◆ ACTIVITY
All records below are to be transcribed exactly, with every picture left out.

◆ DATA FOR REVIEW

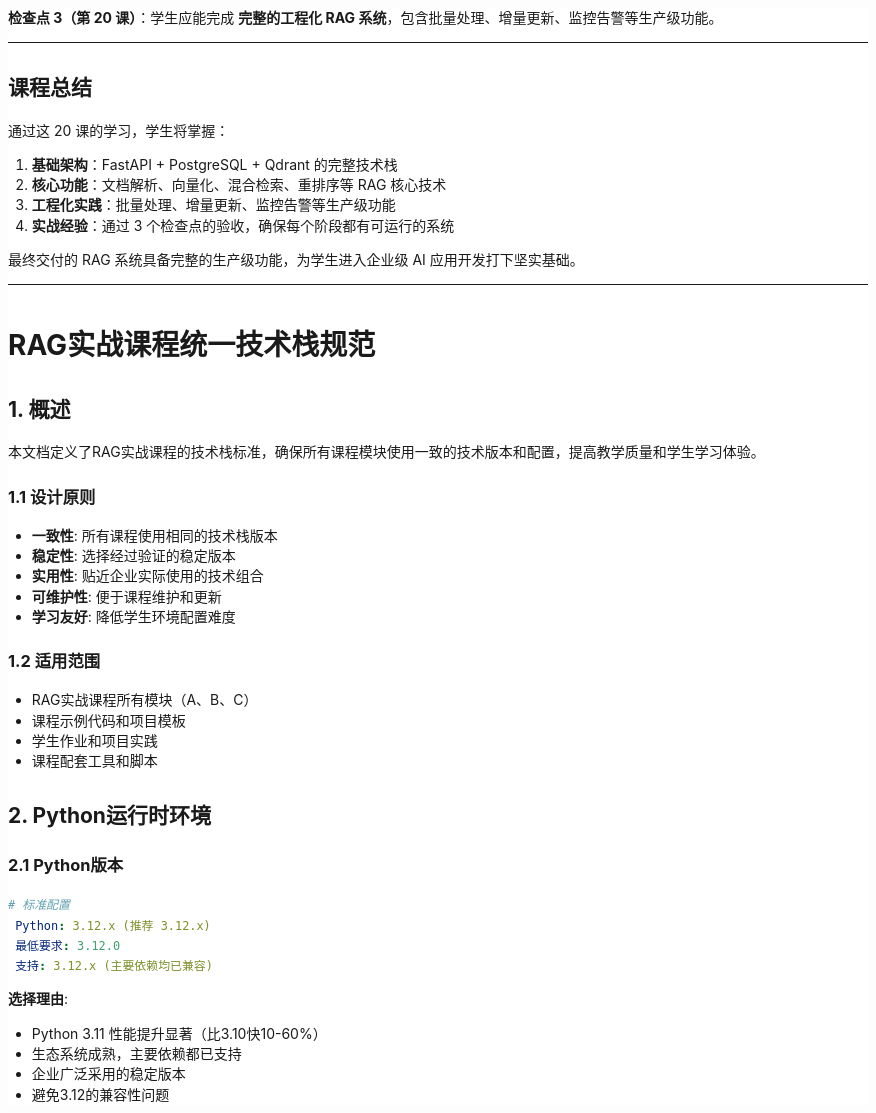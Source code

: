 **检查点 3（第 20 课）**：学生应能完成 **完整的工程化 RAG 系统**，包含批量处理、增量更新、监控告警等生产级功能。

---

## 课程总结

通过这 20 课的学习，学生将掌握：

1. **基础架构**：FastAPI + PostgreSQL + Qdrant 的完整技术栈
2. **核心功能**：文档解析、向量化、混合检索、重排序等 RAG 核心技术
3. **工程化实践**：批量处理、增量更新、监控告警等生产级功能
4. **实战经验**：通过 3 个检查点的验收，确保每个阶段都有可运行的系统

最终交付的 RAG 系统具备完整的生产级功能，为学生进入企业级 AI 应用开发打下坚实基础。

---

# RAG实战课程统一技术栈规范

## 1. 概述

本文档定义了RAG实战课程的技术栈标准，确保所有课程模块使用一致的技术版本和配置，提高教学质量和学生学习体验。

### 1.1 设计原则

- **一致性**: 所有课程使用相同的技术栈版本
- **稳定性**: 选择经过验证的稳定版本
- **实用性**: 贴近企业实际使用的技术组合
- **可维护性**: 便于课程维护和更新
- **学习友好**: 降低学生环境配置难度

### 1.2 适用范围

- RAG实战课程所有模块（A、B、C）
- 课程示例代码和项目模板
- 学生作业和项目实践
- 课程配套工具和脚本

## 2. Python运行时环境

### 2.1 Python版本

```yaml
# 标准配置
 Python: 3.12.x (推荐 3.12.x)
 最低要求: 3.12.0
 支持: 3.12.x (主要依赖均已兼容)
```

**选择理由**:
- Python 3.11 性能提升显著（比3.10快10-60%）
- 生态系统成熟，主要依赖都已支持
- 企业广泛采用的稳定版本
- 避免3.12的兼容性问题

◆ FINAL ANSWER
Source code

: **检查点 3（第 20 课）**：学生应能完成 **完整的工程化 RAG 系统**，包含批量处理、增量更新、监控告警等生产级功能。

---

## 课程总结

通过这 20 课的学习，学生将掌握：

1. **基础架构**：FastAPI + PostgreSQL + Qdrant 的完整技术栈
2. **核心功能**：文档解析、向量化、混合检索、重排序等 RAG 核心技术
3. **工程化实践**：批量处理、增量更新、监控告警等生产级功能
4. **实战经验**：通过 3 个检查点的验收，确保每个阶段都有可运行的系统

最终交付的 RAG 系统具备完整的生产级功能，为学生进入企业级 AI 应用开发打下坚实基础。

---

# RAG实战课程统一技术栈规范

## 1. 概述

本文档定义了RAG实战课程的技术栈标准，确保所有课程模块使用一致的技术版本和配置，提高教学质量和学生学习体验。

### 1.1 设计原则

- **一致性**: 所有课程使用相同的技术栈版本
- **稳定性**: 选择经过验证的稳定版本
- **实用性**: 贴近企业实际使用的技术组合
- **可维护性**: 便于课程维护和更新
- **学习友好**: 降低学生环境配置难度

### 1.2 适用范围

- RAG实战课程所有模块（A、B、C）
- 课程示例代码和项目模板
- 学生作业和项目实践
- 课程配套工具和脚本

## 2. Python运行时环境

### 2.1 Python版本

```yaml
# 标准配置
 Python: 3.12.x (推荐 3.12.x)
 最低要求: 3.12.0
 支持: 3.12.x (主要依赖均已兼容)
```

**选择理由**:
- Python 3.11 性能提升显著（比3.10快10-60%）
- 生态系统成熟，主要依赖都已支持
- 企业广泛采用的稳定版本
- 避免3.12的兼容性问题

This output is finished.